Realizing the importance of providing such supports, the
research community has been investigating various QoS
and security issues while calling for simpler but yet the-state-of-the-art mechanisms
for providing the desired levels of QoS and security.
Moreover, most studies are done within idealized simulation environments; thus,
it is not clear what will really work in practice. With these in mind, we are
mainly targeting the general area of providing QoS
support in wireless networks and planning to make our research as experimental
as possible
by implementing and testing our
ideas or other promising ideas using the wireless laptops and sensors that will be purchased through this grant. Experimentations will deepen our
understanding of the theoretical and practical limitations of wireless networks
and allow us to develop practical QoS mechanisms.
Taking the concerns due to dynamics of wireless networks into account, we
propose a reservationless, prioritization-based QoS support scheme and plan to develop necessary mechanisms
across the network and data link (MAC) layers.
Specifically, we plan to explore our recently proposed
distributed prioritization scheduling mechanism at the MAC layer along with new mechanisms
at the network layer such as determining
and maintaining QoS-based paths without requiring
global state-information. In addition, we plan to extend our proposed
mechanisms to
multi-radio, multi-channel wireless
networks to further increase the capacity.

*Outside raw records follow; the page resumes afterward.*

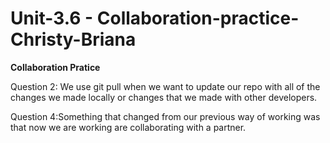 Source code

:# Unit-3.6 - Collaboration-practice-Christy-Briana
**Collaboration Pratice**

Question 2: We use git pull when we want to update our repo with all of the changes we made locally or changes that we made with other developers.

Question 4:Something that changed from our previous way of working was that now we are working are collaborating with a partner.
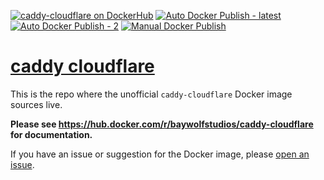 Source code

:[![caddy-cloudflare on DockerHub](https://img.shields.io/badge/docker-ready-blue.svg)](https://hub.docker.com/r/baywolfstudios/caddy-cloudflare)
[![Auto Docker Publish - latest](https://github.com/baywolf-studios/caddy-cloudflare-docker/actions/workflows/auto_docker_publish-latest.yml/badge.svg)](https://github.com/baywolf-studios/caddy-cloudflare-docker/actions/workflows/auto_docker_publish-latest.yml)
[![Auto Docker Publish - 2](https://github.com/baywolf-studios/caddy-cloudflare-docker/actions/workflows/auto_docker_publish-2.yml/badge.svg)](https://github.com/baywolf-studios/caddy-cloudflare-docker/actions/workflows/auto_docker_publish-2.yml)
[![Manual Docker Publish](https://github.com/baywolf-studios/caddy-cloudflare-docker/actions/workflows/manual_docker_publish.yml/badge.svg)](https://github.com/baywolf-studios/caddy-cloudflare-docker/actions/workflows/manual_docker_publish.yml)

# [caddy cloudflare](https://hub.docker.com/r/baywolfstudios/caddy-cloudflare)

This is the repo where the unofficial `caddy-cloudflare` Docker image sources live.

**Please see https://hub.docker.com/r/baywolfstudios/caddy-cloudflare for documentation.**

If you have an issue or suggestion for the Docker image, please [open an issue](https://github.com/baywolf-studios/caddy-cloudflare-docker/issues/new).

While providing the envisioned reservationless,
prioritization-based QoS support, it is important to
consider unauthorized nodes that may not respect the underlying QoS mechanisms and degrade the QoS
capabilities through various attacks (e.g., DoS,
unauthorized access to the network, delete messages, inject false packets, or
impersonate a node). Accordingly,
our second important task in this project is to develop necessary security
mechanisms and integrate them into our QoS mechanisms
so that various attacks/intrusions can be detected and avoided while
maintaining the QoS-based operation of the network.
In addition to research, this project targets to
quantitatively and qualitatively improve the participation of minority students
in computer science while enriching the process of learning and discovery for
all students. Although our university is a Hispanic-dominated minority-serving
institution, the participation of these students in graduate level education is
very low. I believe the experimentation component of our research and the
fellowships that will be offered through this grant will attract many of these students
and allow us to involve all interested students in our
research through various educational activities such as independent studies, weekly seminars, outreach efforts, and mentoring.